05 Février 2011 – Page : 21

L’Expression: Est-ce votre séjour en Algérie (de 2003 à 2007) qui vous a poussé à faire cette oeuvre romanesque autour de la Guerre d’Algérie?
Jérôme Ferrari: Je pense que le sujet m’aurait intéressé de toute façon. Mais je n’aurais jamais pensé faire un sujet de roman si je n’avais pas vécu ici. Car il fallait que ce soit quelque chose que je puisse m’approprier, d’une manière ou d’une autre, et qu’il était possible car je connaissais Alger. Donc c’est sûr, que sans ce séjour, ce livre n’aurait pas existé.

En quoi le documentaire L’Ennemi intime vous a-t-il inspiré pour écrire ce livre?
Parce qu’il y a un entretien avec l’officier qui a arrêté Larbi Ben M’hidi et qui en parle avec beaucoup d’admiration. Je n’avais pas pensé que des sentiments comme cela étaient possibles. C’était un officier subalterne qui l’a arrêté du côté du Télemly, je crois, et qui est resté avec lui pendant au moins une dizaine de jours. Puis l’a remis à Aussares. Il en parlait avec beaucoup d’admiration dans ce film. Il y avait un côté psychologique qui m’avait énormément d’abord, touché puis intrigué, cette admiration qu’on peut porter à son ennemi. C’était ça le point de départ de mon livre. Il y a effectivement des similitudes avec L’Ennemi Intime car les faits historiques sont les mêmes mais je n’ai pas voulu faire quelque chose sur l’arrestation de Ben M’hidi ni sur l’officier qui l’a arrêté. Le reste, il a fallu que je l’invente et que je le détache du contexte historique.

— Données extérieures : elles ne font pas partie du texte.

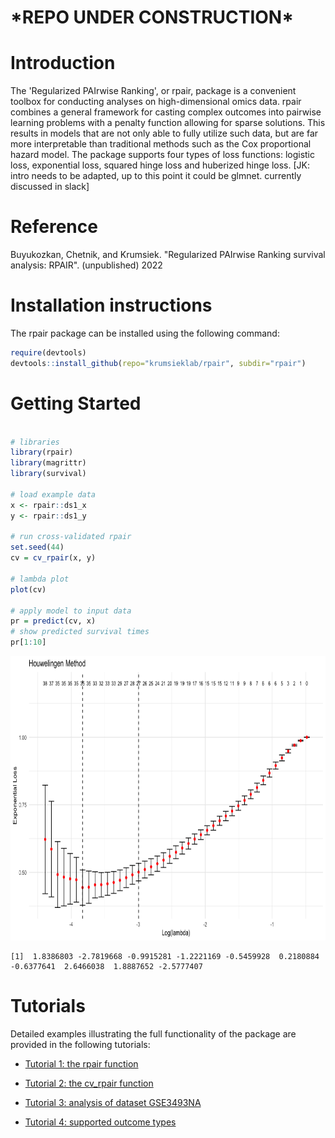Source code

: \*REPO UNDER CONSTRUCTION\*
===================

Introduction
============

The 'Regularized PAIrwise Ranking', or rpair, package is a convenient 
toolbox for conducting analyses on high-dimensional omics data. rpair combines
a general framework for casting complex outcomes into
pairwise learning problems with a penalty function allowing for sparse
solutions. This results in models that are not only able to fully
utilize such data, but are far more interpretable than traditional 
methods such as the Cox proportional hazard model. The package supports four
types of loss functions: logistic loss, exponential loss, squared hinge
loss and huberized hinge loss.
[JK: intro needs to be adapted, up to this point it could be glmnet. currently discussed in slack] 

Reference
=========

Buyukozkan, Chetnik, and Krumsiek. \"Regularized PAIrwise Ranking survival analysis:
RPAIR\". (unpublished) 2022

Installation instructions
=========================

The rpair package can be installed using the following command:

```r
require(devtools)
devtools::install_github(repo="krumsieklab/rpair", subdir="rpair")
```

Getting Started
===============
```r

# libraries
library(rpair)
library(magrittr)
library(survival)

# load example data
x <- rpair::ds1_x
y <- rpair::ds1_y

# run cross-validated rpair
set.seed(44)
cv = cv_rpair(x, y)

# lambda plot
plot(cv)

# apply model to input data
pr = predict(cv, x)
# show predicted survival times
pr[1:10]
```

<img src="tutorials/imgs/get_start_plot.png" width="665" height="455" />

    [1]  1.8386803 -2.7819668 -0.9915281 -1.2221169 -0.5459928  0.2180884 -0.6377641  2.6466038  1.8887652 -2.5777407



Tutorials
=========

Detailed examples illustrating the full functionality of the package
are provided in the following tutorials:

-   [Tutorial 1: the rpair function](https://github.com/krumsieklab/rpair/blob/master/tutorials/01_the_rpair_function.md)

-   [Tutorial 2: the cv_rpair function](https://github.com/krumsieklab/rpair/blob/master/tutorials/02_the_cv_rpair_function.md)

-   [Tutorial 3: analysis of dataset GSE3493NA ](https://github.com/krumsieklab/rpair/blob/master/tutorials/03_analysis_of_dataset_GSE37892.md)

-   [Tutorial 4: supported outcome types](https://github.com/krumsieklab/rpair/blob/master/tutorials/04_supported_outcome_types.md)
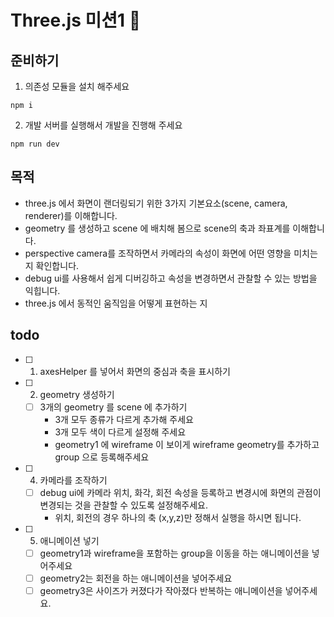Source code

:# Three.js 미션1 🚀

## 준비하기

1. 의존성 모듈을 설치 해주세요

```
npm i
```

2. 개발 서버를 실행해서 개발을 진행해 주세요

```
npm run dev
```

## 목적

- three.js 에서 화면이 랜더링되기 위한 3가지 기본요소(scene, camera, renderer)를 이해합니다.
- geometry 를 생성하고 scene 에 배치해 봄으로 scene의 축과 좌표계를 이해합니다.
- perspective camera를 조작하면서 카메라의 속성이 화면에 어떤 영향을 미치는지 확인합니다.
- debug ui를 사용해서 쉽게 디버깅하고 속성을 변경하면서 관찰할 수 있는 방법을 익힙니다.
- three.js 에서 동적인 움직임을 어떻게 표현하는 지

## todo

- [ ] 1. axesHelper 를 넣어서 화면의 중심과 축을 표시하기
- [ ] 2. geometry 생성하기
  - [ ] 3개의 geometry 를 scene 에 추가하기
    - 3개 모두 종류가 다르게 추가해 주세요
    - 3개 모두 색이 다르게 설정해 주세요
    - geometry1 에 wireframe 이 보이게 wireframe geometry를 추가하고 group 으로 등록해주세요
- [ ] 4.  카메라를 조작하기
  - [ ] debug ui에 카메라 위치, 화각, 회전 속성을 등록하고 변경시에 화면의 관점이 변경되는 것을 관찰할 수 있도록 설정해주세요.
    - 위치, 회전의 경우 하나의 축 (x,y,z)만 정해서 실행을 하시면 됩니다.
- [ ] 5.  애니메이션 넣기
  - [ ] geometry1과 wireframe을 포함하는 group을 이동을 하는 애니메이션을 넣어주세요
  - [ ] geometry2는 회전을 하는 애니메이션을 넣어주세요
  - [ ] geometry3은 사이즈가 커졌다가 작아졌다 반복하는 애니메이션을 넣어주세요.
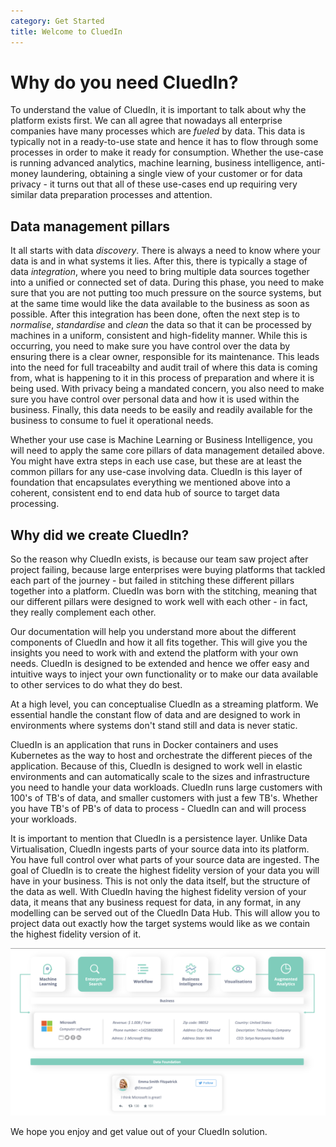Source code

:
 ```yaml
---
category: Get Started
title: Welcome to CluedIn
---
```


# Why do you need CluedIn?

To understand the value of CluedIn, it is important to talk about why the platform exists first. We can all agree that nowadays all enterprise companies have many processes which are _fueled_ by data. This data is typically not in a ready-to-use state and hence it has to flow through some processes in order to make it ready for consumption. Whether the use-case is running advanced analytics, machine learning, business intelligence, anti-money laundering, obtaining a single view of your customer or for data privacy - it turns out that all of these use-cases end up requiring very similar data preparation processes and attention. 

## Data management pillars

It all starts with data *discovery*. There is always a need to know where your data is and in what systems it lies. After this, there is typically a stage of data *integration*, where you need to bring multiple data sources together into a unified or connected set of data. During this phase, you need to make sure that you are not putting too much pressure on the source systems, but at the same time would like the data available to the business as soon as possible.
After this integration has been done, often the next step is to *normalise*, *standardise* and *clean* the data so that it can be processed by machines in a uniform, consistent and high-fidelity manner. While this is occurring, you need to make sure you have control over the data by ensuring there is a clear owner, responsible for its maintenance. This leads into the need for full traceabilty and audit trail of where this data is coming from, what is happening to it in this process of preparation and where it is being used. With privacy being a mandated concern, you also need to make sure you have control over personal data and how it is used within the business. Finally, this data needs to be easily and readily available for the business to consume to fuel it operational needs. 

Whether your use case is Machine Learning or Business Intelligence, you will need to apply the same core pillars of data management detailed above. You might have extra steps in each use case, but these are at least the common pillars for any use-case involving data. CluedIn is this layer of foundation that encapsulates everything we mentioned above into a coherent, consistent end to end data hub of source to target data processing. 

## Why did we create CluedIn? 

So the reason why CluedIn exists, is because our team saw project after project failing, because large enterprises were buying platforms that tackled each part of the journey - but failed in stitching these different pillars together into a platform. CluedIn was born with the stitching, meaning that our different pillars were designed to work well with each other - in fact, they really complement each other. 

Our documentation will help you understand more about the different components of CluedIn and how it all fits together. This will give you the insights you need to work with and extend the platform with your own needs. CluedIn is designed to be extended and hence we offer easy and intuitive ways to inject your own functionality or to make our data available to other services to do what they do best. 

At a high level, you can conceptualise CluedIn as a streaming platform. We essential handle the constant flow of data and are designed to work in environments where systems don't stand still and data is never static. 

CluedIn is an application that runs in Docker containers and uses Kubernetes as the way to host and orchestrate the different pieces of the application. Because of this, CluedIn is designed to work well in elastic environments and can automatically scale to the sizes and infrastructure you need to handle your data workloads. CluedIn runs large customers with 100's of TB's of data, and smaller customers with just a few TB's. Whether you have TB's of PB's of data to process - CluedIn can and will process your workloads.

It is important to mention that CluedIn is a persistence layer. Unlike Data Virtualisation, CluedIn ingests parts of your source data into its platform. You have full control over what parts of your source data are ingested. The goal of CluedIn is to create the highest fidelity version of your data you will have in your business. This is not only the data itself, but the structure of the data as well. With CluedIn having the highest fidelity version of your data, it means that any business request for data, in any format, in any modelling can be served out of the CluedIn Data Hub. This will allow you to project data out exactly how the target systems would like as we contain the highest fidelity version of it. 

![Diagram](high-fidelity.png)

We hope you enjoy and get value out of your CluedIn solution. 
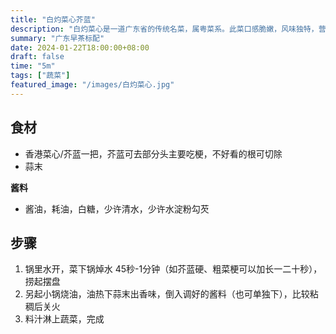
```yaml
---
title: "白灼菜心芥蓝"
description: "白灼菜心是一道广东省的传统名菜，属粤菜系。此菜口感脆嫩，风味独特，营养丰富，并有清热解毒、杀菌、降血脂的功能。主料是菜心，主要烹饪工艺是白灼。"
summary: "广东早茶标配"
date: 2024-01-22T18:00:00+08:00
draft: false
time: "5m"
tags: ["蔬菜"]
featured_image: "/images/白灼菜心.jpg"
---
```


## 食材

- 香港菜心/芥蓝一把，芥蓝可去部分头主要吃梗，不好看的根可切除
- 蒜末

**酱料**

- 酱油，耗油，白糖，少许清水，少许水淀粉勾芡


## 步骤

1. 锅里水开，菜下锅焯水 45秒-1分钟（如芥蓝硬、粗菜梗可以加长一二十秒），捞起摆盘
2. 另起小锅烧油，油热下蒜末出香味，倒入调好的酱料（也可单独下），比较粘稠后关火
3. 料汁淋上蔬菜，完成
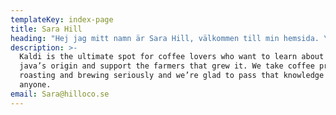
 ```yaml
---
templateKey: index-page
title: Sara Hill
heading: "Hej jag mitt namn är Sara Hill, välkommen till min hemsida. \U0001F44B\U0001F3FC"
description: >-
  Kaldi is the ultimate spot for coffee lovers who want to learn about their
  java’s origin and support the farmers that grew it. We take coffee production,
  roasting and brewing seriously and we’re glad to pass that knowledge to
  anyone.
email: Sara@hilloco.se
---
```


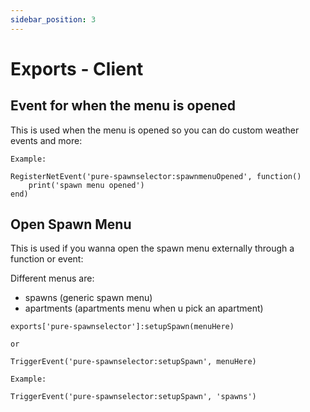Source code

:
 ```yaml
---
sidebar_position: 3
---
```


# Exports - Client

## Event for when the menu is opened

This is used when the menu is opened so you can do custom weather events and more:

```tsx title="spawnmenuOpened"
Example:

RegisterNetEvent('pure-spawnselector:spawnmenuOpened', function()
    print('spawn menu opened')
end)
```

## Open Spawn Menu

This is used if you wanna open the spawn menu externally through a function or event:

Different menus are:

- spawns (generic spawn menu)
- apartments (apartments menu when u pick an apartment)

```tsx title="setupSpawn"
exports['pure-spawnselector']:setupSpawn(menuHere)

or

TriggerEvent('pure-spawnselector:setupSpawn', menuHere)

Example:

TriggerEvent('pure-spawnselector:setupSpawn', 'spawns')
```
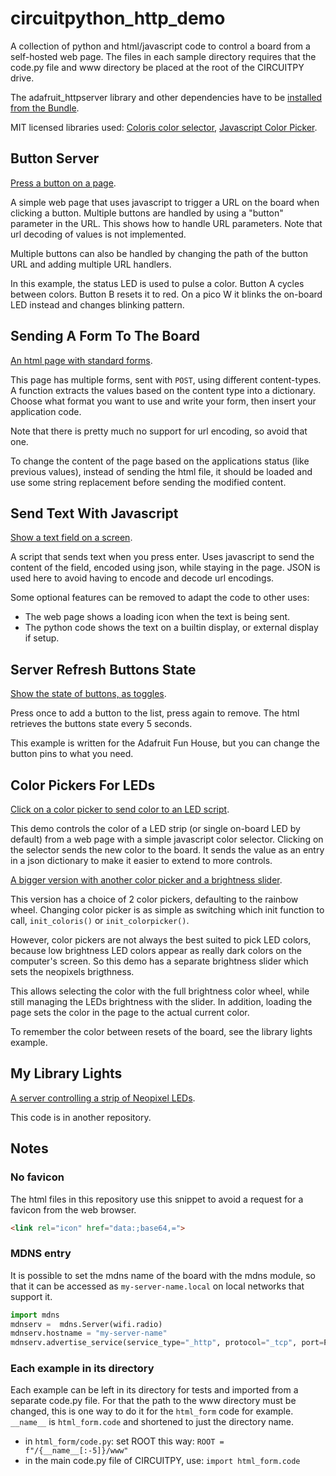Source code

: # circuitpython_http_demo

A collection of python and html/javascript code to control a board from a self-hosted web page. The files in each sample directory requires that the code.py file and www directory be placed at the root of the CIRCUITPY drive.

The adafruit_httpserver library and other dependencies have to be [installed from the Bundle](https://circuitpython.org/libraries).

MIT licensed libraries used: [Coloris color selector](https://coloris.js.org/), [Javascript Color Picker](https://github.com/ivanvmat/color-picker).

## Button Server

[Press a button on a page](button_server).

A simple web page that uses javascript to trigger a URL on the board when clicking a button.
Multiple buttons are handled by using a "button" parameter in the URL.
This shows how to handle URL parameters. Note that url decoding of values is not implemented.

Multiple buttons can also be handled by changing the path of the button URL and adding multiple URL handlers.

In this example, the status LED is used to pulse a color. Button A cycles between colors. Button B resets it to red. On a pico W it blinks the on-board LED instead and changes blinking pattern.

## Sending A Form To The Board

[An html page with standard forms](html_form).

This page has multiple forms, sent with `POST`, using different content-types.
A function extracts the values based on the content type into a dictionary.
Choose what format you want to use and write your form, then insert your application code. 

Note that there is pretty much no support for url encoding, so avoid that one.

To change the content of the page based on the applications status (like previous values), instead of sending the html file, it should be loaded and use some string replacement before sending the modified content.

## Send Text With Javascript

[Show a text field on a screen](text_server_plus).

A script that sends text when you press enter. Uses javascript to send the content of the field, encoded using json, while staying in the page. JSON is used here to avoid having to encode and decode url encodings.

Some optional features can be removed to adapt the code to other uses:
- The web page shows a loading icon when the text is being sent.
- The python code shows the text on a builtin display, or external display if setup.

## Server Refresh Buttons State

[Show the state of buttons, as toggles](server_refresh).

Press once to add a button to the list, press again to remove. The html retrieves the buttons state every 5 seconds.

This example is written for the Adafruit Fun House, but you can change the button pins to what you need.

## Color Pickers For LEDs

[Click on a color picker to send color to an LED script](color_control_simple).

This demo controls the color of a LED strip (or single on-board LED by default) from a web page with a simple javascript color selector. Clicking on the selector sends the new color to the board. It sends the value as an entry in a json dictionary to make it easier to extend to more controls.

[A bigger version with another color picker and a brightness slider](color_control_slider).

This version has a choice of 2 color pickers, defaulting to the rainbow wheel. Changing color picker is as simple as switching which init function to call, `init_coloris()` or `init_colorpicker()`.

However, color pickers are not always the best suited to pick LED colors, because low brightness LED colors appear as really dark colors on the computer's screen. So this demo has a separate brightness slider which sets the neopixels brigthness.

This allows selecting the color with the full brightness color wheel, while still managing the LEDs brightness with the slider. In addition, loading the page sets the color in the page to the actual current color.

To remember the color between resets of the board, see the library lights example.


## My Library Lights

[A server controlling a strip of Neopixel LEDs](https://github.com/NeraSamples/circuitpython_http_neopixel_animation).

This code is in another repository.

## Notes

### No favicon

The html files in this repository use this snippet to avoid a request for a favicon from the web browser.

```html
<link rel="icon" href="data:;base64,=">
```

### MDNS entry

It is possible to set the mdns name of the board with the mdns module, so that it can be accessed as `my-server-name.local` on local networks that support it.

```py
import mdns
mdnserv =  mdns.Server(wifi.radio)
mdnserv.hostname = "my-server-name"
mdnserv.advertise_service(service_type="_http", protocol="_tcp", port=PORT)
```

### Each example in its directory

Each example can be left in its directory for tests and imported from a separate code.py file. For that the path to the www directory must be changed, this is one way to do it for the `html_form` code for example. `__name__` is `html_form.code` and shortened to just the directory name.

- in `html_form/code.py`: set ROOT this way: `ROOT = f"/{__name__[:-5]}/www"`
- in the main code.py file of CIRCUITPY, use: `import html_form.code`




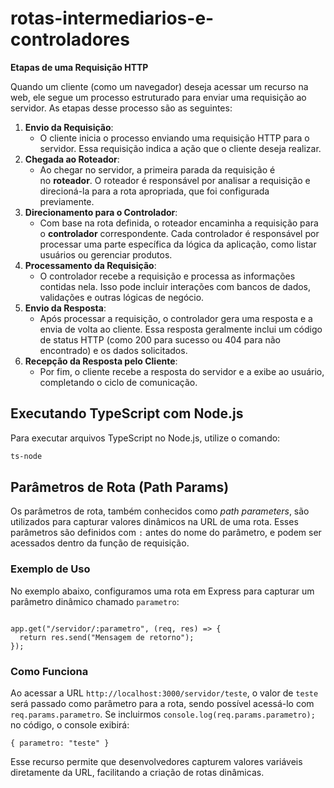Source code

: # rotas-intermediarios-e-controladores

**Etapas de uma Requisição HTTP**

Quando um cliente (como um navegador) deseja acessar um recurso na web, ele segue um processo estruturado para enviar uma requisição ao servidor. As etapas desse processo são as seguintes:

1. **Envio da Requisição**:
    - O cliente inicia o processo enviando uma requisição HTTP para o servidor. Essa requisição indica a ação que o cliente deseja realizar.
2. **Chegada ao Roteador**:
    - Ao chegar no servidor, a primeira parada da requisição é no **roteador**. O roteador é responsável por analisar a requisição e direcioná-la para a rota apropriada, que foi configurada previamente.
3. **Direcionamento para o Controlador**:
    - Com base na rota definida, o roteador encaminha a requisição para o **controlador** correspondente. Cada controlador é responsável por processar uma parte específica da lógica da aplicação, como listar usuários ou gerenciar produtos.
4. **Processamento da Requisição**:
    - O controlador recebe a requisição e processa as informações contidas nela. Isso pode incluir interações com bancos de dados, validações e outras lógicas de negócio.
5. **Envio da Resposta**:
    - Após processar a requisição, o controlador gera uma resposta e a envia de volta ao cliente. Essa resposta geralmente inclui um código de status HTTP (como 200 para sucesso ou 404 para não encontrado) e os dados solicitados.
6. **Recepção da Resposta pelo Cliente**:
    - Por fim, o cliente recebe a resposta do servidor e a exibe ao usuário, completando o ciclo de comunicação.



## Executando TypeScript com Node.js

Para executar arquivos TypeScript no Node.js, utilize o comando:

```bash
ts-node

```

## Parâmetros de Rota (Path Params)

Os parâmetros de rota, também conhecidos como *path parameters*, são utilizados para capturar valores dinâmicos na URL de uma rota. Esses parâmetros são definidos com `:` antes do nome do parâmetro, e podem ser acessados dentro da função de requisição.

### Exemplo de Uso

No exemplo abaixo, configuramos uma rota em Express para capturar um parâmetro dinâmico chamado `parametro`:

```tsx

app.get("/servidor/:parametro", (req, res) => {
  return res.send("Mensagem de retorno");
});

```

### Como Funciona

Ao acessar a URL `http://localhost:3000/servidor/teste`, o valor de `teste` será passado como parâmetro para a rota, sendo possível acessá-lo com `req.params.parametro`. Se incluirmos `console.log(req.params.parametro);` no código, o console exibirá:

```
{ parametro: "teste" }

```

Esse recurso permite que desenvolvedores capturem valores variáveis diretamente da URL, facilitando a criação de rotas dinâmicas.
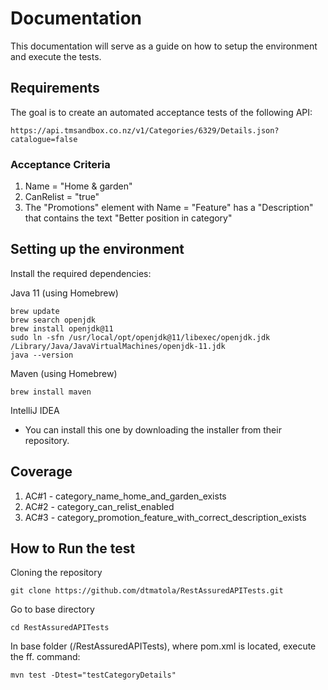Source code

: # Documentation

This documentation will serve as a guide on how to setup the environment and execute the tests.

## Requirements

The goal is to create an automated acceptance tests of the following API:

```
https://api.tmsandbox.co.nz/v1/Categories/6329/Details.json?catalogue=false
```

### Acceptance Criteria

1. Name = "Home & garden"
2. CanRelist = "true"
3. The "Promotions" element with Name = "Feature" has a "Description" that contains the text "Better position in category"

## Setting up the environment

Install the required dependencies:

Java 11 (using Homebrew)
```
brew update
brew search openjdk
brew install openjdk@11
sudo ln -sfn /usr/local/opt/openjdk@11/libexec/openjdk.jdk /Library/Java/JavaVirtualMachines/openjdk-11.jdk
java --version
```

Maven (using Homebrew)

```
brew install maven
```

IntelliJ IDEA
* You can install this one by downloading the installer from their repository.

## Coverage

1. AC#1 - category_name_home_and_garden_exists
2. AC#2 - category_can_relist_enabled
3. AC#3 - category_promotion_feature_with_correct_description_exists

## How to Run the test

Cloning the repository
```
git clone https://github.com/dtmatola/RestAssuredAPITests.git
```

Go to base directory
```
cd RestAssuredAPITests
```

In base folder (/RestAssuredAPITests), where pom.xml is located, execute the ff. command:
```
mvn test -Dtest="testCategoryDetails"
```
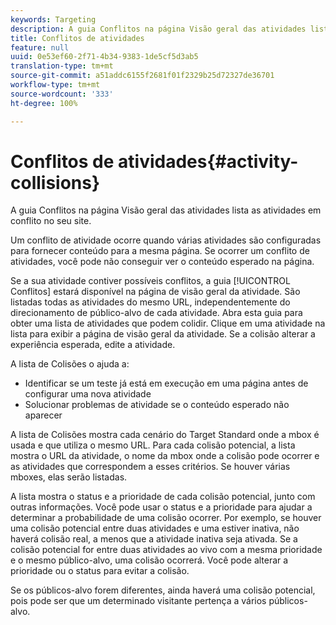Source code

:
 ```yaml
---
keywords: Targeting
description: A guia Conflitos na página Visão geral das atividades lista as atividades em conflito no seu site.
title: Conflitos de atividades
feature: null
uuid: 0e53ef60-2f71-4b34-9383-1de5cf5d3ab5
translation-type: tm+mt
source-git-commit: a51addc6155f2681f01f2329b25d72327de36701
workflow-type: tm+mt
source-wordcount: '333'
ht-degree: 100%

---
```



# Conflitos de atividades{#activity-collisions}

A guia Conflitos na página Visão geral das atividades lista as atividades em conflito no seu site.

Um conflito de atividade ocorre quando várias atividades são configuradas para fornecer conteúdo para a mesma página. Se ocorrer um conflito de atividades, você pode não conseguir ver o conteúdo esperado na página.

Se a sua atividade contiver possíveis conflitos, a guia [!UICONTROL Conflitos] estará disponível na página de visão geral da atividade. São listadas todas as atividades do mesmo URL, independentemente do direcionamento de público-alvo de cada atividade. Abra esta guia para obter uma lista de atividades que podem colidir. Clique em uma atividade na lista para exibir a página de visão geral da atividade. Se a colisão alterar a experiência esperada, edite a atividade.

A lista de Colisões o ajuda a:

* Identificar se um teste já está em execução em uma página antes de configurar uma nova atividade
* Solucionar problemas de atividade se o conteúdo esperado não aparecer

A lista de Colisões mostra cada cenário do Target Standard onde a mbox é usada e que utiliza o mesmo URL. Para cada colisão potencial, a lista mostra o URL da atividade, o nome da mbox onde a colisão pode ocorrer e as atividades que correspondem a esses critérios. Se houver várias mboxes, elas serão listadas.

A lista mostra o status e a prioridade de cada colisão potencial, junto com outras informações. Você pode usar o status e a prioridade para ajudar a determinar a probabilidade de uma colisão ocorrer. Por exemplo, se houver uma colisão potencial entre duas atividades e uma estiver inativa, não haverá colisão real, a menos que a atividade inativa seja ativada. Se a colisão potencial for entre duas atividades ao vivo com a mesma prioridade e o mesmo público-alvo, uma colisão ocorrerá. Você pode alterar a prioridade ou o status para evitar a colisão.

Se os públicos-alvo forem diferentes, ainda haverá uma colisão potencial, pois pode ser que um determinado visitante pertença a vários públicos-alvo.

Peut-on dire que vous tenez à expliquer ou comprendre l’immoral, autrement, la cruauté humaine (la torture) du fait que vous avez étudié la philosophie qui vous aurait poussé à questionner l’être humain entre être et vouloir?
Je n’ai pas l’impression que ce soient des questions purement philosophiques; ce sont des questions générales qui dépassent la philosophie. C’est vrai que le mécanisme de basculement m’intéressait. Il m’intéresse d’autant plus qu’il a été massif et pas seulement propre à un petit groupe de personnes. Très peu de gens ont refusé la torture. D’après moi, il n’y a rien ni dans le passé ni dans le code génétique de ces gens qui les prédestine à accepter ça (torturer). Il y a un basculement qu’il faut essayer de comprendre. Je n’aime pas les réflexions massives sur le bien contre le mal. Une des choses qui est claire, c’est que si le mal se faisait immédiatement apercevoir comme du mal, il y aurait moins de gens qui le feraient. Le problème est que le mal dans le monde ou du moins le douloureux, ce qui est néfaste, est toujours fait au nom du bien. C’est ça qui est intéressant à déceler. Pour revenir à la philosophie, non elle ne m’a pas influencé. En tant que telle, non. En plus, la philosophie morale ne m’intéresse pas. Dans le domaine de la philosophie, moi j’aime beaucoup la métaphysique. Je trouve que les romans sont mieux à même de parler des problèmes moraux. C’est plus efficace qu’un traité de philosophie. Ce sont des problèmes qui paraissent en grande partie insolubles en plus.

Le roman plutôt que la philo aborde la vie dans son aspect concret plutôt que théorique…
Voilà. C’est pourquoi je dis que le roman m’intéresse plus, et je ne pense pas qu’il soit fondé sur des réflexions philosophiques.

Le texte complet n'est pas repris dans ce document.